The U.S. has argued that the world needs lower prices to support economic growth and prevent Russian President Vladimir Putin from earning more revenue to fund the Ukraine war.
The Biden administration said it sees the move announced by the producers on Sunday as unwise.
“We don’t think cuts are advisable at this moment given market uncertainty – and we’ve made that clear,” a spokesperson for the National Security Council said.
STARTS IN MAY
The voluntary cuts start from May and last until the end of the year. Iraq will reduce its production by 211,000 bpd, according to an official statement.
The UAE said it would cut production by 144,000 bpd, Kuwait announced a cut of 128,000 bpd while Oman announced a cut of 40,000 bpd and Algeria said it would cut its output by 48,000 bpd. Kazakhstan will also cut output by 78,000 bpd.

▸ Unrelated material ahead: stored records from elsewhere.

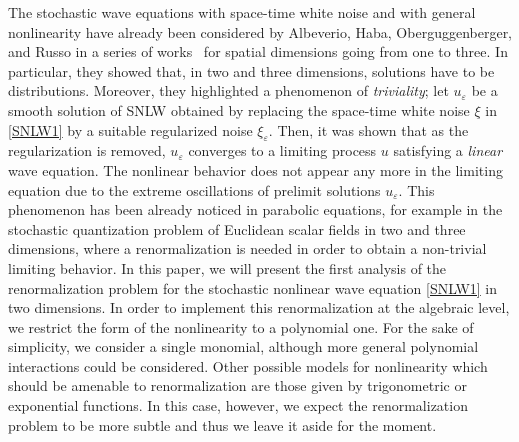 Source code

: \documentclass[letterpaper, 11pt,  reqno]{amsart}
\newcommand{\1}{\hspace{0.5mm}\text{I}\hspace{0.5mm}}
\newcommand{\noi}{\noindent}
\newcommand{\eps}{\varepsilon}
\numberwithin{equation}{section}
\numberwithin{theorem}{section}
\newcommand{\hiro}[1]{\marginpar{\color{red} $\Leftarrow\Leftarrow\Leftarrow$}{\smallskip \noi\color{blue}HIRO: #1}\smallskip}
\begin{document}
The stochastic wave equations with space-time white noise and with general nonlinearity 
have already been considered by Albeverio, Haba, Oberguggenberger, and Russo in a series of works~\cite{russo1,russo2,russo3,russo4} 
for spatial dimensions going from one to three. 
In particular, they showed that, in two and three dimensions, solutions have to be distributions.
Moreover, they highlighted a phenomenon of \emph{triviality};
let $u_\eps$ be a smooth solution of SNLW obtained by replacing the space-time white noise $\xi$
in \eqref{SNLW1}
by a suitable regularized noise  $\xi_\eps$.
Then, it was shown that as the regularization is removed,
$u_\eps$ converges  to a limiting process $u$
satisfying  a \emph{linear} wave equation. 
%
%
%
%
%
The nonlinear behavior does not appear any more in the limiting equation due to the extreme oscillations of prelimit solutions $u_\eps$. This phenomenon has been already noticed in parabolic equations, for example in the stochastic quantization problem of Euclidean scalar fields in two and three 
dimensions,
where 
 a renormalization is needed in order to obtain a non-trivial limiting behavior. 
 In this paper,  we will present the first analysis of the renormalization problem for the stochastic nonlinear wave equation \eqref{SNLW1} in two dimensions. 
 In order to  implement this renormalization at the algebraic level,
  we restrict   the form of the nonlinearity to a polynomial one. For the sake of simplicity, we consider a single monomial,  although 
 more general polynomial interactions could be considered. Other possible models for nonlinearity which should be amenable to renormalization are those given by trigonometric or exponential functions.
 In this case, however,  we expect the renormalization problem to be more subtle and 
 thus we leave it aside for the moment.


%
\end{document}
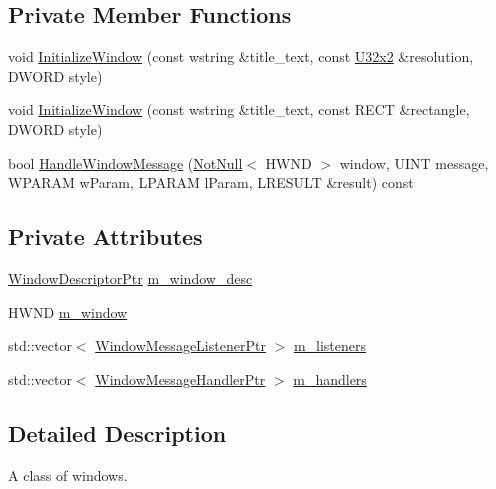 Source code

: \subsection*{Private Member Functions}
\begin{DoxyCompactItemize}
\item 
void \hyperlink{classmage_1_1_window_a88a4c3dceff2ef728befa5d5a11ef76c}{Initialize\+Window} (const wstring \&title\+\_\+text, const \hyperlink{namespacemage_a88e05bff0300120c013285d3dcad95c5}{U32x2} \&resolution, D\+W\+O\+RD style)
\item 
void \hyperlink{classmage_1_1_window_a1b2face21d9235cbf298e4e6e34186b7}{Initialize\+Window} (const wstring \&title\+\_\+text, const R\+E\+CT \&rectangle, D\+W\+O\+RD style)
\item 
bool \hyperlink{classmage_1_1_window_a4f658dd2b4be552e2b226b7b8f3c2ccd}{Handle\+Window\+Message} (\hyperlink{namespacemage_a8769f9d670d6b585ea306cb1062af94b}{Not\+Null}$<$ H\+W\+ND $>$ window, U\+I\+NT message, W\+P\+A\+R\+AM w\+Param, L\+P\+A\+R\+AM l\+Param, L\+R\+E\+S\+U\+LT \&result) const
\end{DoxyCompactItemize}
\subsection*{Private Attributes}
\begin{DoxyCompactItemize}
\item 
\hyperlink{classmage_1_1_window_ac41b052d8e8dd0571b3ec862e8f6da05}{Window\+Descriptor\+Ptr} \hyperlink{classmage_1_1_window_a51bbea46f4590a68d384d0b8d14e0cd8}{m\+\_\+window\+\_\+desc}
\item 
H\+W\+ND \hyperlink{classmage_1_1_window_a5ca72a18801ff9e6abc309949d7b08b4}{m\+\_\+window}
\item 
std\+::vector$<$ \hyperlink{classmage_1_1_window_a0e0a4f2a3f6db176f6aec454b94a06fb}{Window\+Message\+Listener\+Ptr} $>$ \hyperlink{classmage_1_1_window_a28aab68439dc39058a7e507b0cd8c60b}{m\+\_\+listeners}
\item 
std\+::vector$<$ \hyperlink{classmage_1_1_window_add1d792fb9f71e70d4fb07409d80cfdd}{Window\+Message\+Handler\+Ptr} $>$ \hyperlink{classmage_1_1_window_a7438964a7b8c196d84da24cf789e5bd9}{m\+\_\+handlers}
\end{DoxyCompactItemize}


\subsection{Detailed Description}
A class of windows. 

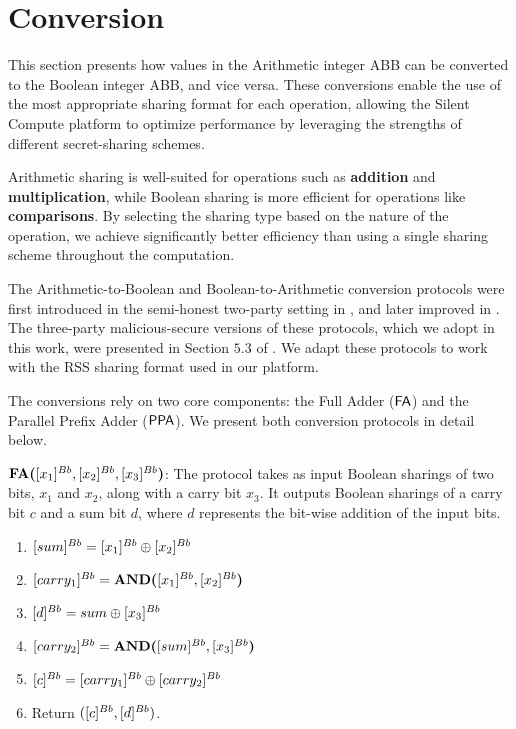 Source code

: \section{Conversion}

This section presents how values in the Arithmetic integer ABB can be converted to the Boolean integer ABB, and vice versa.
These conversions enable the use of the most appropriate sharing format for each operation, allowing the Silent Compute platform to optimize performance by leveraging the strengths of different secret-sharing schemes.

Arithmetic sharing is well-suited for operations such as {\bf addition} and {\bf multiplication}, while Boolean sharing is more efficient for operations like {\bf comparisons}.
By selecting the sharing type based on the nature of the operation, we achieve significantly better efficiency than using a single sharing scheme throughout the computation.

The Arithmetic-to-Boolean and Boolean-to-Arithmetic conversion protocols were first introduced in the semi-honest two-party setting in \cite{NDSS:DemSchZoh15}, and later improved in \cite{USENIX:PSSY21}.
The three-party malicious-secure versions of these protocols, which we adopt in this work, were presented in Section $5.3$ of \cite{CCS:MohRin18}.
We adapt these protocols to work with the RSS sharing format used in our platform.

The conversions rely on two core components: the Full Adder ($\mathsf{FA}$) and the Parallel Prefix Adder ($\mathsf{PPA}$). We present both conversion protocols in detail below.

\begin{protocol}
	$\textbf{FA(}[x_1]^{Bb},[x_2]^{Bb},[x_3]^{Bb}\textbf{)}$:
    The protocol takes as input Boolean sharings of two bits, $x_1$ and $x_2$, along with a carry bit $x_3$.
    It outputs Boolean sharings of a carry bit $c$ and a sum bit $d$, where $d$ represents the bit-wise addition of the input bits.
    \begin{enumerate}
        \item $[sum]^{Bb} = [x_1]^{Bb} \oplus [x_2]^{Bb}$
        \item $[carry_1]^{Bb} = \textbf{AND(}[x_1]^{Bb},[x_2]^{Bb}\textbf{)}$
        \item $[d]^{Bb} = sum \oplus [x_3]^{Bb}$
        \item $[carry_2]^{Bb} = \textbf{AND(}[sum]^{Bb},[x_3]^{Bb}\textbf{)}$
        \item $[c]^{Bb} = [carry_1]^{Bb} \oplus [carry_2]^{Bb}$
        \item Return $([c]^{Bb}, [d]^{Bb})$.
    \end{enumerate}
\end{protocol}

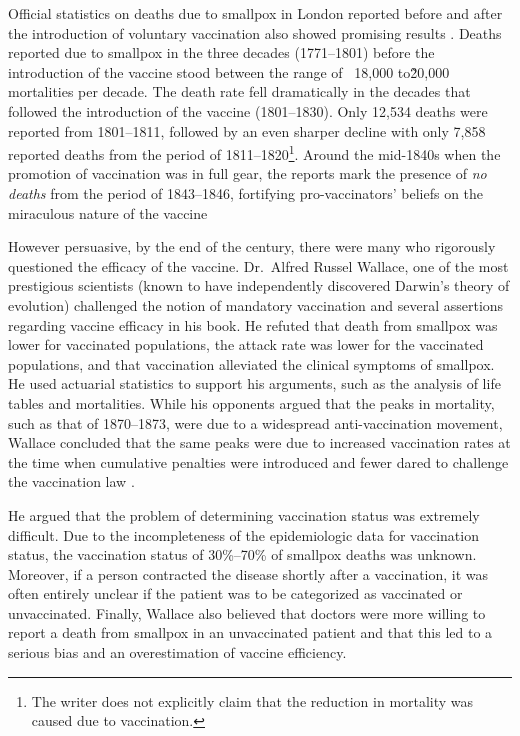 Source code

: \documentclass{article}
\begin{document}
Official statistics on deaths due to smallpox in London reported before and
after the introduction of voluntary vaccination also showed promising results
\citep{edwardes_2007}. Deaths reported due to smallpox in the three decades
(1771--1801) before the introduction of the vaccine stood between the range of
~18,000 to\~20,000 mortalities per decade. The death rate fell dramatically in
the decades that followed the introduction of the vaccine (1801--1830). Only
12,534 deaths were reported from 1801--1811, followed by an even sharper
decline with only 7,858 reported deaths from the period of
1811--1820\footnote{The writer does not explicitly claim that the reduction in
    mortality was caused due to vaccination.}. Around the mid-1840s when the
promotion of vaccination was in full gear, the reports mark the presence of
\textit{no deaths} from the period of 1843--1846, fortifying pro-vaccinators'
beliefs on the miraculous nature of the vaccine\citep{edwardes_2007_}

However persuasive, by the end of the century, there were many who rigorously
questioned the efficacy of the vaccine. Dr.~Alfred Russel Wallace, one of the
most prestigious scientists (known to have independently discovered Darwin's
theory of evolution) challenged the notion of mandatory vaccination and several
assertions regarding vaccine efficacy in his book\citep{wallace_wheeler_1889}.
He refuted that death from smallpox was lower for vaccinated populations, the
attack rate was lower for the vaccinated populations, and that vaccination
alleviated the clinical symptoms of smallpox. He used actuarial statistics to
support his arguments, such as the analysis of life tables and mortalities.
While his opponents argued that the peaks in mortality, such as that of
1870--1873, were due to a widespread anti-vaccination movement, Wallace
concluded that the same peaks were due to increased vaccination rates at the
time when cumulative penalties were introduced and fewer dared to challenge the
vaccination law \citep{CDC2009}.

He argued that the problem of determining vaccination status was extremely
difficult. Due to the incompleteness of the epidemiologic data for vaccination
status, the vaccination status of 30\%–70\% of smallpox deaths was unknown.
Moreover, if a person contracted the disease shortly after a vaccination, it
was often entirely unclear if the patient was to be categorized as vaccinated
or unvaccinated. Finally, Wallace also believed that doctors were more willing
to report a death from smallpox in an unvaccinated patient and that this led to
a serious bias and an overestimation of vaccine efficiency.
\end{document}
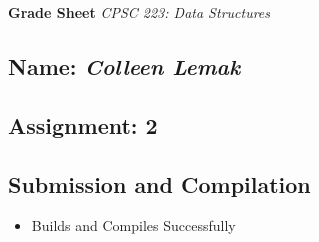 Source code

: \documentclass[10pt]{article}
\newcommand{\spc}{\vspace{12pt}}
\begin{document}
\pagestyle{empty}
\date{}

\noindent\textbf{Grade Sheet} \hfill \emph{CPSC 223: Data Structures}

\noindent\hrulefill

\spc
\subsection*{Name: {\em Colleen Lemak}}
\subsection*{Assignment: 2}

\spc\spc

\subsection*{Submission and Compilation}
\begin{itemize}
\item Builds and Compiles Successfully
\end{itemize}
\end{document}
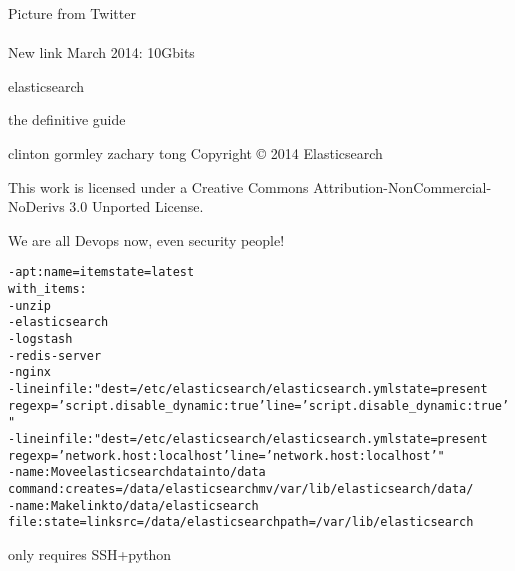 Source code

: \documentclass[20pt,landscape,a4paper,footrule]{foils}
\begin{document}

Picture from Twitter\\
\\

New link March 2014: 10Gbits\\
{\small{}}




{\color{green}\Large elasticsearch}

the definitive guide

clinton gormley
zachary tong
Copyright © 2014 Elasticsearch

This work is licensed under a Creative Commons Attribution-NonCommercial-NoDerivs 3.0 Unported License.

{\small
{}


}

\centerline{We are all Devops now, even security people!}


\begin{alltt}\small
- apt: name={{ item }} state=latest
  with_items:
        - unzip
        - elasticsearch
        - logstash
        - redis-server
        - nginx
- lineinfile: "dest=/etc/elasticsearch/elasticsearch.yml state=present
  regexp='script.disable_dynamic: true' line='script.disable_dynamic: true'"
- lineinfile: "dest=/etc/elasticsearch/elasticsearch.yml state=present
  regexp='network.host: localhost' line='network.host: localhost'"
- name: Move elasticsearch data into /data
  command: creates=/data/elasticsearch mv /var/lib/elasticsearch /data/
- name: Make link to /data/elasticsearch
  file: state=link src=/data/elasticsearch path=/var/lib/elasticsearch
\end{alltt}
\vskip 5mm
\centerline{only requires SSH+python }



\end{document}
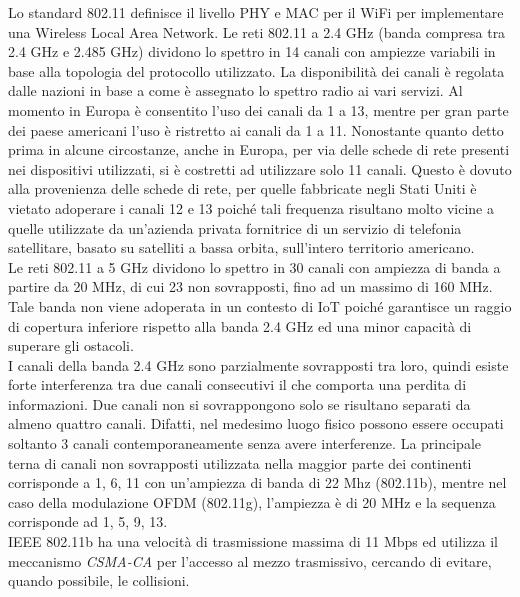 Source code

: \noindent Lo standard 802.11 definisce il livello PHY e MAC per il WiFi per implementare una Wireless Local Area Network. 
Le reti 802.11 a 2.4 GHz (banda compresa tra 2.4 GHz e 2.485 GHz) dividono lo spettro in 14 canali con ampiezze variabili in base alla topologia del protocollo utilizzato. La disponibilità dei canali è regolata dalle nazioni in base a come è assegnato lo spettro radio ai vari servizi. Al momento in Europa è consentito l'uso dei canali da 1 a 13, mentre per gran parte dei paese americani l'uso è ristretto ai canali da 1 a 11. 
Nonostante quanto detto prima in alcune circostanze, anche in Europa, per via delle schede di rete presenti nei dispositivi utilizzati, si è costretti ad utilizzare solo 11 canali. Questo è dovuto alla provenienza delle schede di rete, per quelle fabbricate negli Stati Uniti è vietato adoperare i canali 12 e 13 poiché tali frequenza risultano molto vicine a quelle utilizzate da un'azienda privata fornitrice di un servizio di telefonia satellitare, basato su satelliti a bassa orbita, sull'intero territorio americano.\\
Le reti 802.11 a 5 GHz dividono lo spettro in 30 canali con ampiezza di banda a partire da 20 MHz, di cui 23 non sovrapposti, fino ad un massimo di 160 MHz. Tale banda non viene adoperata in un contesto di IoT poiché garantisce un raggio di copertura inferiore rispetto alla banda 2.4 GHz ed una minor capacità di superare gli ostacoli.\\
I canali della banda 2.4 GHz sono parzialmente sovrapposti tra loro, quindi esiste forte interferenza tra due canali consecutivi il che comporta una perdita di informazioni. Due canali non si sovrappongono solo se risultano separati da almeno quattro canali. Difatti, nel medesimo luogo fisico possono essere occupati soltanto 3 canali contemporaneamente senza avere interferenze. La principale terna di canali non sovrapposti utilizzata nella maggior parte dei continenti corrisponde a 1, 6, 11 con un'ampiezza di banda di 22 Mhz (802.11b), mentre nel caso della modulazione OFDM (802.11g), l'ampiezza è di 20 MHz e la sequenza corrisponde ad 1, 5, 9, 13.\\
IEEE 802.11b ha una velocità di trasmissione massima di 11 Mbps ed utilizza il meccanismo \textit{CSMA-CA} per l'accesso al mezzo trasmissivo, cercando di evitare, quando possibile, le collisioni. 
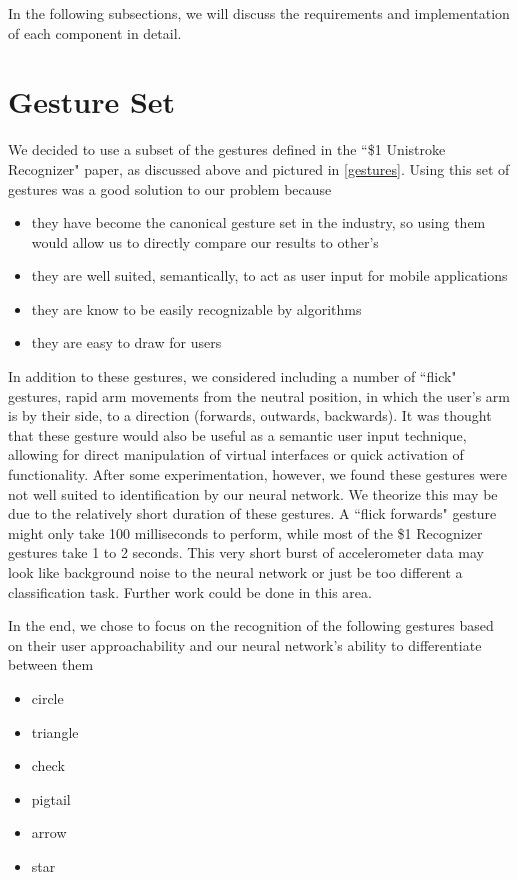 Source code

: \documentclass{report}
\begin{document}
In the following subsections, we will discuss the requirements and implementation of each component in detail.

\section{Gesture Set}


We decided to use a subset of the gestures defined in the ``\$1 Unistroke Recognizer" paper, as discussed above and pictured in \ref{gestures}. Using this set of gestures was a good solution to our problem because
\begin{itemize}
\item they have become the canonical gesture set in the industry, so using them would allow us to directly compare our results to other's
\item they are well suited, semantically, to act as user input for mobile applications
\item they are know to be easily recognizable by algorithms
\item they are easy to draw for users
\end{itemize}

In addition to these gestures, we considered including a number of ``flick" gestures, rapid arm movements from the neutral position, in which the user's arm is by their side, to a direction (forwards, outwards, backwards). It was thought that these gesture would also be useful as a semantic user input technique, allowing for direct manipulation of virtual interfaces or quick activation of functionality. After some experimentation, however, we found these gestures were not well suited to identification by our neural network. We theorize this may be due to the relatively short duration of these gestures. A ``flick forwards" gesture might only take 100 milliseconds to perform, while most of the \$1 Recognizer gestures take 1 to 2 seconds. This very short burst of accelerometer data may look like background noise to the neural network or just be too different a classification task. Further work could be done in this area.

In the end, we chose to focus on the recognition of the following gestures based on their user approachability and our neural network's ability to differentiate between them
\begin{itemize}
\item circle
\item triangle
\item check
\item pigtail
\item arrow
\item star
\end{itemize}
\end{document}
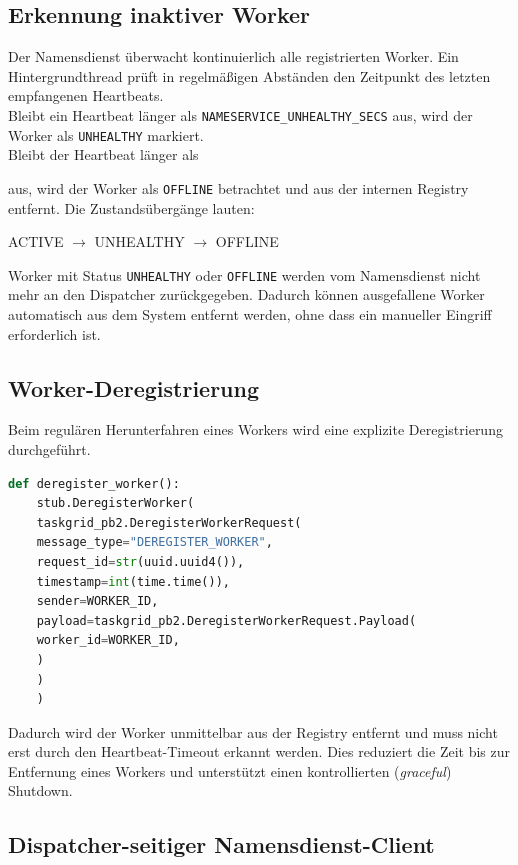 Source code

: \subsection{Erkennung inaktiver Worker}

Der Namensdienst überwacht kontinuierlich alle registrierten Worker.
Ein Hintergrundthread prüft in regelmäßigen Abständen den Zeitpunkt des letzten empfangenen Heartbeats.
\\
Bleibt ein Heartbeat länger als \texttt{NAMESERVICE\_UNHEALTHY\_SECS} aus, wird der Worker als \texttt{UNHEALTHY} markiert.
\\
Bleibt der Heartbeat länger als


\noindent aus, wird der Worker als \texttt{OFFLINE} betrachtet und aus der internen Registry entfernt.
Die Zustandsübergänge lauten:

\begin{center}
	ACTIVE $\rightarrow$ UNHEALTHY $\rightarrow$ OFFLINE
\end{center}
Worker mit Status \texttt{UNHEALTHY} oder \texttt{OFFLINE} werden vom Namensdienst nicht mehr an den Dispatcher zurückgegeben.
Dadurch können ausgefallene Worker automatisch aus dem System entfernt werden, ohne dass ein manueller Eingriff erforderlich ist.

\subsection{Worker-Deregistrierung}

Beim regulären Herunterfahren eines Workers wird eine explizite Deregistrierung durchgeführt.

\begin{lstlisting}[language=Python,caption={Graceful Shutdown (worker.py)}]
	def deregister_worker():
	stub.DeregisterWorker(
	taskgrid_pb2.DeregisterWorkerRequest(
	message_type="DEREGISTER_WORKER",
	request_id=str(uuid.uuid4()),
	timestamp=int(time.time()),
	sender=WORKER_ID,
	payload=taskgrid_pb2.DeregisterWorkerRequest.Payload(
	worker_id=WORKER_ID,
	)
	)
	)
\end{lstlisting}
Dadurch wird der Worker unmittelbar aus der Registry entfernt und muss nicht erst durch den Heartbeat-Timeout erkannt werden.
Dies reduziert die Zeit bis zur Entfernung eines Workers und unterstützt einen kontrollierten (\emph{graceful}) Shutdown.

\subsection{Dispatcher-seitiger Namensdienst-Client}

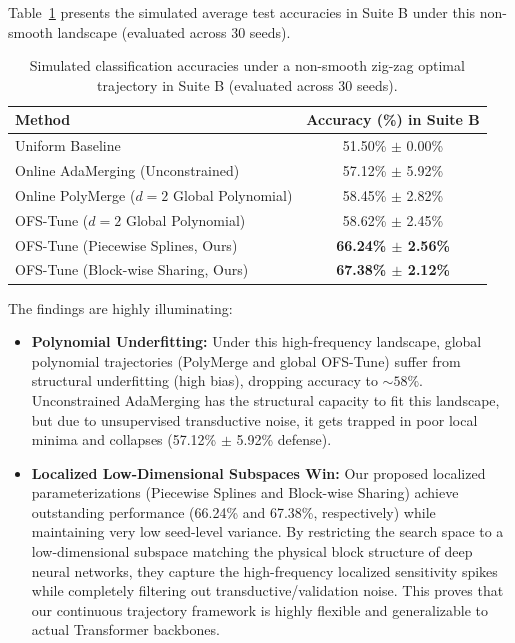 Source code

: Table~\ref{tab:non_smooth} presents the simulated average test accuracies in Suite B under this non-smooth landscape (evaluated across 30 seeds).

\begin{table}[h]
\caption{Simulated classification accuracies under a non-smooth zig-zag optimal trajectory in Suite B (evaluated across 30 seeds).}
\label{tab:non_smooth}
\vskip 0.1in
\begin{center}
\begin{small}
\begin{sc}
\begin{tabular}{lc}
\toprule
Method & Accuracy (\%) in Suite B \\
\midrule
Uniform Baseline & 51.50\% $\pm$ 0.00\% \\
Online AdaMerging (Unconstrained) & 57.12\% $\pm$ 5.92\% \\
Online PolyMerge ($d=2$ Global Polynomial) & 58.45\% $\pm$ 2.82\% \\
OFS-Tune ($d=2$ Global Polynomial) & 58.62\% $\pm$ 2.45\% \\
OFS-Tune (Piecewise Splines, Ours) & \textbf{66.24\% $\pm$ 2.56\%} \\
OFS-Tune (Block-wise Sharing, Ours) & \textbf{67.38\% $\pm$ 2.12\%} \\
\bottomrule
\end{tabular}
\end{sc}
\end{small}
\end{center}
\end{table}

The findings are highly illuminating:
\begin{itemize}
    \item \textbf{Polynomial Underfitting:} Under this high-frequency landscape, global polynomial trajectories (PolyMerge and global OFS-Tune) suffer from structural underfitting (high bias), dropping accuracy to $\sim 58\%$.
Unconstrained AdaMerging has the structural capacity to fit this landscape, but due to unsupervised transductive noise, it gets trapped in poor local minima and collapses (57.12\% $\pm$ 5.92\% defense).
    \item \textbf{Localized Low-Dimensional Subspaces Win:} Our proposed localized parameterizations (Piecewise Splines and Block-wise Sharing) achieve outstanding performance (66.24\% and 67.38\%, respectively) while maintaining very low seed-level variance.
By restricting the search space to a low-dimensional subspace matching the physical block structure of deep neural networks, they capture the high-frequency localized sensitivity spikes while completely filtering out transductive/validation noise.
This proves that our continuous trajectory framework is highly flexible and generalizable to actual Transformer backbones.
\end{itemize}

Russia’s Deputy Prime Minister Alexander Novak also said on Sunday that Moscow would extend a voluntary cut of 500,000 bpd until the end of 2023. Moscow announced those cuts unilaterally in February following the introduction of Western price caps.
An OPEC+ source said Gabon would make a voluntary cut of 8,000 bpd and not all OPEC+ members were joining the move as some are already pumping well below agreed levels due to a lack of production capacity.
After Russia’s unilateral reductions, U.S. officials said its alliance with other OPEC members was weakening, but Sunday’s move shows the cooperation is still strong.